Official Repository of the ICLR2023 paper Value Memory Graph.
Please run the following commands to install the environment via conda.
conda create -n vmg python=3.9
conda activate vmg
conda install pytorch torchvision torchaudio cudatoolkit=11.3 -c pytorch
conda install pytorch-scatter -c pyg
conda install -c conda-forge mesalib
conda install -c conda-forge patchelf
pip install -r requirement.txt
To train a model, run
python main.py --dataset dataset-you-want --gpu desired-gpu-idx
To evaluate the model, run and set the hyperparameters in the arguments in the following way
python eval_script/eval_policy.py --dataset dataset-you-want --action_mode top --cluster_thresh gamma_{m} --discount discount --min_future_step N_{sg} --ckpt CheckPointYouWant --gpu 0
The hyperparameters we use can be found in the Appx.D of the paper.

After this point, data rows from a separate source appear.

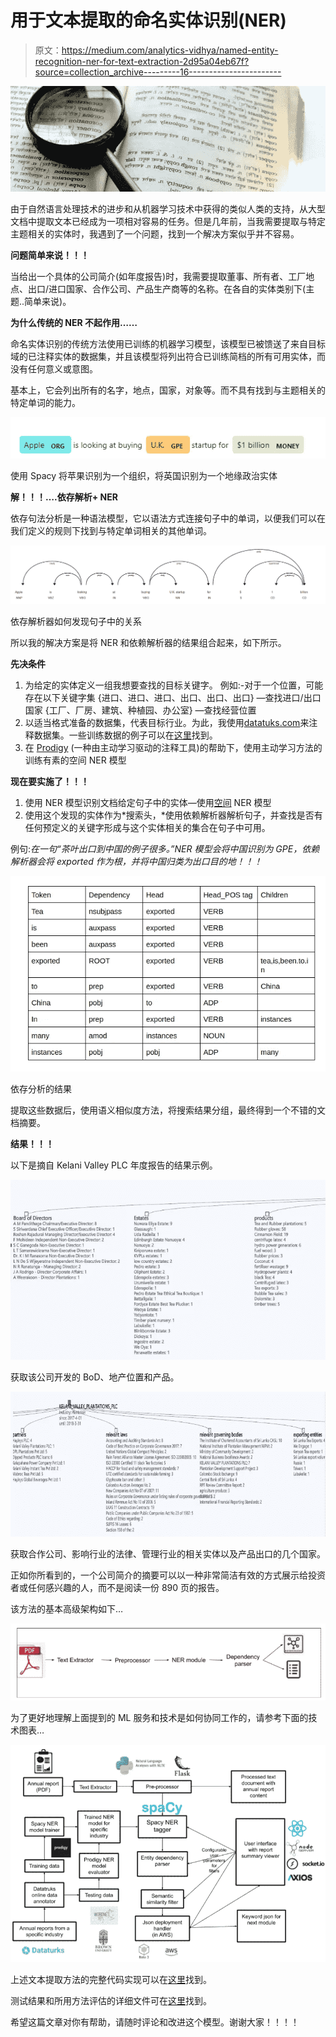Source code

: # 用于文本提取的命名实体识别(NER)

> 原文：<https://medium.com/analytics-vidhya/named-entity-recognition-ner-for-text-extraction-2d95a04eb67f?source=collection_archive---------16----------------------->

![](img/1d8e2743c29e39a260624d7189799f82.png)

由于自然语言处理技术的进步和从机器学习技术中获得的类似人类的支持，从大型文档中提取文本已经成为一项相对容易的任务。但是几年前，当我需要提取与特定主题相关的实体时，我遇到了一个问题，找到一个解决方案似乎并不容易。

**问题简单来说！！！**

当给出一个具体的公司简介(如年度报告)时，我需要提取董事、所有者、工厂地点、出口/进口国家、合作公司、产品生产商等的名称。在各自的实体类别下(主题..简单来说)。

**为什么传统的 NER 不起作用……**

命名实体识别的传统方法使用已训练的机器学习模型，该模型已被馈送了来自目标域的已注释实体的数据集，并且该模型将列出符合已训练简档的所有可用实体，而没有任何意义或意图。

基本上，它会列出所有的名字，地点，国家，对象等。而不具有找到与主题相关的特定单词的能力。

![](img/bcadc69bf5bdf33d8d078bf8a96a62c4.png)

使用 Spacy 将苹果识别为一个组织，将英国识别为一个地缘政治实体

**解！！！….依存解析+ NER**

依存句法分析是一种语法模型，它以语法方式连接句子中的单词，以便我们可以在我们定义的规则下找到与特定单词相关的其他单词。

![](img/aae03ebdc31a9d639dc397d85583a08d.png)

依存解析器如何发现句子中的关系

所以我的解决方案是将 NER 和依赖解析器的结果组合起来，如下所示。

**先决条件**

1.  为给定的实体定义一组我想要查找的目标关键字。
    例如:-对于一个位置，可能存在以下关键字集
    {进口、进口、进口、出口、出口、出口} —查找进口/出口国家
    {工厂、厂房、建筑、种植园、办公室} —查找经营位置
2.  以适当格式准备的数据集，代表目标行业。为此，我使用[datatuks.com](https://dataturks.com/)来注释数据集。一些训练数据的例子可以在[这里](https://github.com/AeshanaShalindra/final_year_project/tree/master/tarining)找到。
3.  在 [Prodigy](https://prodi.gy/) (一种由主动学习驱动的注释工具)的帮助下，使用主动学习方法的训练有素的空间 NER 模型

**现在要实施了！！！**

1.  使用 NER 模型识别文档给定句子中的实体—使用[空间](https://spacy.io/usage/linguistic-features#named-entities) NER 模型
2.  使用这个发现的实体作为*搜索头，*使用依赖解析器解析句子，并查找是否有任何预定义的关键字形成与这个实体相关的集合在句子中可用。

例句:*在一句“茶叶出口到中国的例子很多。”NER 模型会将中国识别为 GPE，依赖解析器会将 exported 作为根，并将中国归类为出口目的地！！！*

![](img/6a18e9cc0cb4841fc3cc33c4083ededf.png)

依存分析的结果

提取这些数据后，使用语义相似度方法，将搜索结果分组，最终得到一个不错的文档摘要。

**结果！！！**

以下是摘自 Kelani Valley PLC 年度报告的结果示例。

![](img/39a8b8fca7f6a101c9b9c8041f81e6c7.png)

获取该公司开发的 BoD、地产位置和产品。

![](img/15c2b9d215bd8532171032085f65fcaf.png)

获取合作公司、影响行业的法律、管理行业的相关实体以及产品出口的几个国家。

正如你所看到的，一个公司简介的摘要可以以一种非常简洁有效的方式展示给投资者或任何感兴趣的人，而不是阅读一份 890 页的报告。

该方法的基本高级架构如下…

![](img/fdc8d596655e4380bcc01d619a29cee1.png)

为了更好地理解上面提到的 ML 服务和技术是如何协同工作的，请参考下面的技术图表…

![](img/920722594ad7841ea1c157030ace3651.png)

上述文本提取方法的完整代码实现可以在[这里](https://github.com/AeshanaShalindra/final_year_project)找到。

测试结果和所用方法评估的详细文件可在[这里](https://drive.google.com/file/d/11bAN9Uzyepn1jxDSMeX0lBudl_q09Xwk/view?usp=sharing)找到。

希望这篇文章对你有帮助，请随时评论和改进这个模型。谢谢大家！！！！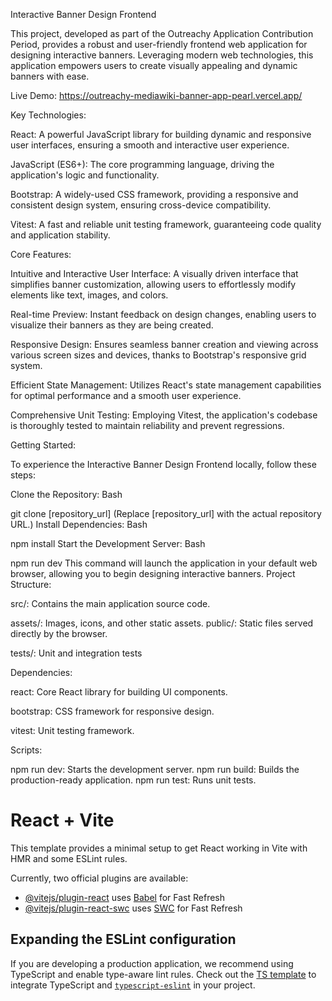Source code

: Interactive Banner Design Frontend

This project, developed as part of the Outreachy Application Contribution Period, provides a robust and user-friendly frontend web application for designing interactive banners. Leveraging modern web technologies, this application empowers users to create visually appealing and dynamic banners with ease.

Live Demo: https://outreachy-mediawiki-banner-app-pearl.vercel.app/

Key Technologies:

React: A powerful JavaScript library for building dynamic and responsive user interfaces, ensuring a smooth and interactive user experience.

JavaScript (ES6+): The core programming language, driving the application's logic and functionality.

Bootstrap: A widely-used CSS framework, providing a responsive and consistent design system, ensuring cross-device compatibility.

Vitest: A fast and reliable unit testing framework, guaranteeing code quality and application stability.

Core Features:

Intuitive and Interactive User Interface: A visually driven interface that simplifies banner customization, allowing users to effortlessly modify elements like text, images, and colors.

Real-time Preview: Instant feedback on design changes, enabling users to visualize their banners as they are being created.

Responsive Design: Ensures seamless banner creation and viewing across various screen sizes and devices, thanks to Bootstrap's responsive grid system.

Efficient State Management: Utilizes React's state management capabilities for optimal performance and a smooth user experience. 

Comprehensive Unit Testing: Employing Vitest, the application's codebase is thoroughly tested to maintain reliability and prevent regressions.


Getting Started:

To experience the Interactive Banner Design Frontend locally, follow these steps:

Clone the Repository: Bash

git clone [repository_url] (Replace [repository_url] with the actual repository URL.) Install Dependencies: Bash

npm install Start the Development Server: Bash

npm run dev This command will launch the application in your default web browser, allowing you to begin designing interactive banners. Project Structure:

src/: Contains the main application source code.

assets/: Images, icons, and other static assets.
public/: Static files served directly by the browser.

tests/: Unit and integration tests

Dependencies:

react: Core React library for building UI components.

bootstrap: CSS framework for responsive design.

vitest: Unit testing framework.

Scripts:

npm run dev: Starts the development server.
npm run build: Builds the production-ready application.
npm run test: Runs unit tests.

# React + Vite

This template provides a minimal setup to get React working in Vite with HMR and some ESLint rules.

Currently, two official plugins are available:

- [@vitejs/plugin-react](https://github.com/vitejs/vite-plugin-react/blob/main/packages/plugin-react/README.md) uses [Babel](https://babeljs.io/) for Fast Refresh
- [@vitejs/plugin-react-swc](https://github.com/vitejs/vite-plugin-react-swc) uses [SWC](https://swc.rs/) for Fast Refresh

## Expanding the ESLint configuration

If you are developing a production application, we recommend using TypeScript and enable type-aware lint rules. Check out the [TS template](https://github.com/vitejs/vite/tree/main/packages/create-vite/template-react-ts) to integrate TypeScript and [`typescript-eslint`](https://typescript-eslint.io) in your project.
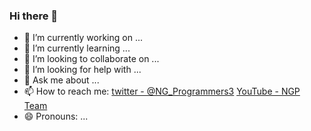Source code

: ### Hi there 👋

<!--
**NGP-Team/NGP-team** is a ✨ _special_ ✨ repository because its `README.md` (this file) appears on your GitHub profile.
-->

- 🔭 I’m currently working on ...
- 🌱 I’m currently learning ...
- 👯 I’m looking to collaborate on ...
- 🤔 I’m looking for help with ...
- 💬 Ask me about ...
- 📫 How to reach me: [twitter - @NG_Programmers3](https://twitter.com/NG_Programmers3) [YouTube - NGP Team](https://www.youtube.com/channel/UCJ-uyFTXsTEbI0GBQwTaeiA)
- 😄 Pronouns: ...


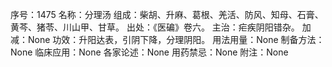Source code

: 序号：1475
名称：分理汤
组成：柴胡、升麻、葛根、羌活、防风、知母、石膏、黄芩、猪苓、川山甲、甘草。
出处：《医碥》卷六。
主治：疟疾阴阳错杂。
加减：None
功效：升阳达表，引阴下降，分理阴阳。
用法用量：None
制备方法：None
临床应用：None
各家论述：None
用药禁忌：None
附注：None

Set the argument '--action_mode' to 'top' when the search step N_s is infinit. Otherwise, set it to 'neighbor'. Note that different checkpoints in a single training case may perform differently and you need to search for the checkpoint for the best performance.
Please cite us as
@article{zhu2022value,
title={Value Memory Graph: A Graph-Structured World Model for Offline Reinforcement Learning},
author={Zhu, Deyao and Li, Li Erran and Elhoseiny, Mohamed},
journal={arXiv preprint arXiv:2206.04384},
year={2022}
}